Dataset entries
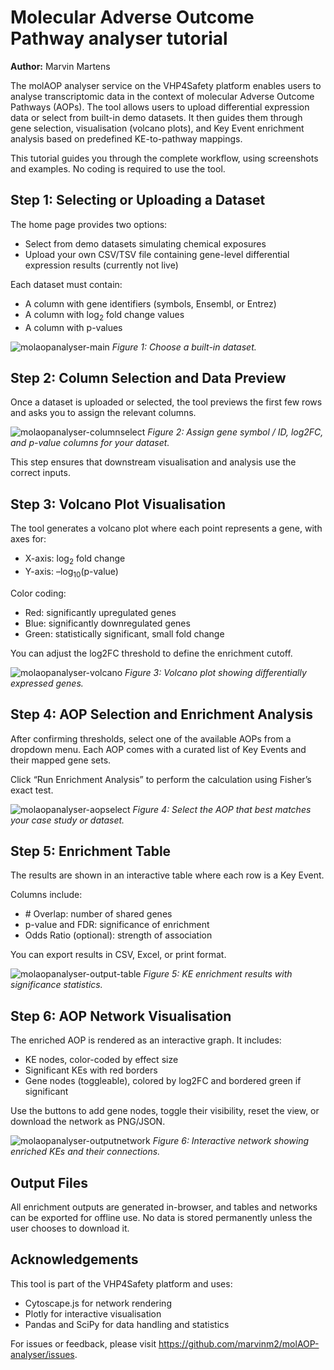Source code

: # Molecular Adverse Outcome Pathway analyser tutorial

**Author:** Marvin Martens

The molAOP analyser service on the VHP4Safety platform enables users to analyse transcriptomic data in the context of molecular Adverse Outcome Pathways (AOPs). The tool allows users to upload differential expression data or select from built-in demo datasets. It then guides them through gene selection, visualisation (volcano plots), and Key Event enrichment analysis based on predefined KE-to-pathway mappings.

This tutorial guides you through the complete workflow, using screenshots and examples. No coding is required to use the tool.

## Step 1: Selecting or Uploading a Dataset

The home page provides two options:
- Select from demo datasets simulating chemical exposures
- Upload your own CSV/TSV file containing gene-level differential expression results (currently not live)

Each dataset must contain:

- A column with gene identifiers (symbols, Ensembl, or Entrez)
- A column with log<sub>2</sub> fold change values
- A column with p-values

![molaopanalyser-main](molaopanalyser-main.png)
*Figure 1: Choose a built-in dataset.*

## Step 2: Column Selection and Data Preview

Once a dataset is uploaded or selected, the tool previews the first few rows and asks you to assign the relevant columns.

![molaopanalyser-columnselect](molaopanalyser-columnselect.png)
*Figure 2: Assign gene symbol / ID, log2FC, and p-value columns for your dataset.*

This step ensures that downstream visualisation and analysis use the correct inputs.

## Step 3: Volcano Plot Visualisation

The tool generates a volcano plot where each point represents a gene, with axes for:
- X-axis: log<sub>2</sub> fold change
- Y-axis: –log<sub>10</sub>(p-value)

Color coding:
- Red: significantly upregulated genes
- Blue: significantly downregulated genes
- Green: statistically significant, small fold change

You can adjust the log2FC threshold to define the enrichment cutoff.

![molaopanalyser-volcano](molaopanalyser-volcano.png)
*Figure 3: Volcano plot showing differentially expressed genes.*

## Step 4: AOP Selection and Enrichment Analysis

After confirming thresholds, select one of the available AOPs from a dropdown menu. Each AOP comes with a curated list of Key Events and their mapped gene sets.

Click “Run Enrichment Analysis” to perform the calculation using Fisher’s exact test.

![molaopanalyser-aopselect](molaopanalyser-aopselect.png)
*Figure 4: Select the AOP that best matches your case study or dataset.*

## Step 5: Enrichment Table

The results are shown in an interactive table where each row is a Key Event.

Columns include:

- \# Overlap: number of shared genes
- p-value and FDR: significance of enrichment
- Odds Ratio (optional): strength of association

You can export results in CSV, Excel, or print format.

![molaopanalyser-output-table](molaopanalyser-output-table.png)
*Figure 5: KE enrichment results with significance statistics.*

## Step 6: AOP Network Visualisation

The enriched AOP is rendered as an interactive graph. It includes:

- KE nodes, color-coded by effect size
- Significant KEs with red borders
- Gene nodes (toggleable), colored by log2FC and bordered green if significant

Use the buttons to add gene nodes, toggle their visibility, reset the view, or download the network as PNG/JSON.

![molaopanalyser-outputnetwork](molaopanalyser-outputnetwork.png)
*Figure 6: Interactive network showing enriched KEs and their connections.*

## Output Files

All enrichment outputs are generated in-browser, and tables and networks can be exported for offline use. No data is stored permanently unless the user chooses to download it.

## Acknowledgements
This tool is part of the VHP4Safety platform and uses:

- Cytoscape.js for network rendering
- Plotly for interactive visualisation
- Pandas and SciPy for data handling and statistics

For issues or feedback, please visit https://github.com/marvinm2/molAOP-analyser/issues.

### Description of the task
The records above, minus their pictures, are to be returned verbatim.

### Expected output
Source code

: # Molecular Adverse Outcome Pathway analyser tutorial

**Author:** Marvin Martens

The molAOP analyser service on the VHP4Safety platform enables users to analyse transcriptomic data in the context of molecular Adverse Outcome Pathways (AOPs). The tool allows users to upload differential expression data or select from built-in demo datasets. It then guides them through gene selection, visualisation (volcano plots), and Key Event enrichment analysis based on predefined KE-to-pathway mappings.

This tutorial guides you through the complete workflow, using screenshots and examples. No coding is required to use the tool.

## Step 1: Selecting or Uploading a Dataset

The home page provides two options:
- Select from demo datasets simulating chemical exposures
- Upload your own CSV/TSV file containing gene-level differential expression results (currently not live)

Each dataset must contain:

- A column with gene identifiers (symbols, Ensembl, or Entrez)
- A column with log<sub>2</sub> fold change values
- A column with p-values

![molaopanalyser-main](molaopanalyser-main.png)
*Figure 1: Choose a built-in dataset.*

## Step 2: Column Selection and Data Preview

Once a dataset is uploaded or selected, the tool previews the first few rows and asks you to assign the relevant columns.

![molaopanalyser-columnselect](molaopanalyser-columnselect.png)
*Figure 2: Assign gene symbol / ID, log2FC, and p-value columns for your dataset.*

This step ensures that downstream visualisation and analysis use the correct inputs.

## Step 3: Volcano Plot Visualisation

The tool generates a volcano plot where each point represents a gene, with axes for:
- X-axis: log<sub>2</sub> fold change
- Y-axis: –log<sub>10</sub>(p-value)

Color coding:
- Red: significantly upregulated genes
- Blue: significantly downregulated genes
- Green: statistically significant, small fold change

You can adjust the log2FC threshold to define the enrichment cutoff.

![molaopanalyser-volcano](molaopanalyser-volcano.png)
*Figure 3: Volcano plot showing differentially expressed genes.*

## Step 4: AOP Selection and Enrichment Analysis

After confirming thresholds, select one of the available AOPs from a dropdown menu. Each AOP comes with a curated list of Key Events and their mapped gene sets.

Click “Run Enrichment Analysis” to perform the calculation using Fisher’s exact test.

![molaopanalyser-aopselect](molaopanalyser-aopselect.png)
*Figure 4: Select the AOP that best matches your case study or dataset.*

## Step 5: Enrichment Table

The results are shown in an interactive table where each row is a Key Event.

Columns include:

- \# Overlap: number of shared genes
- p-value and FDR: significance of enrichment
- Odds Ratio (optional): strength of association

You can export results in CSV, Excel, or print format.

![molaopanalyser-output-table](molaopanalyser-output-table.png)
*Figure 5: KE enrichment results with significance statistics.*

## Step 6: AOP Network Visualisation

The enriched AOP is rendered as an interactive graph. It includes:

- KE nodes, color-coded by effect size
- Significant KEs with red borders
- Gene nodes (toggleable), colored by log2FC and bordered green if significant

Use the buttons to add gene nodes, toggle their visibility, reset the view, or download the network as PNG/JSON.

![molaopanalyser-outputnetwork](molaopanalyser-outputnetwork.png)
*Figure 6: Interactive network showing enriched KEs and their connections.*

## Output Files

All enrichment outputs are generated in-browser, and tables and networks can be exported for offline use. No data is stored permanently unless the user chooses to download it.

## Acknowledgements
This tool is part of the VHP4Safety platform and uses:

- Cytoscape.js for network rendering
- Plotly for interactive visualisation
- Pandas and SciPy for data handling and statistics

For issues or feedback, please visit https://github.com/marvinm2/molAOP-analyser/issues.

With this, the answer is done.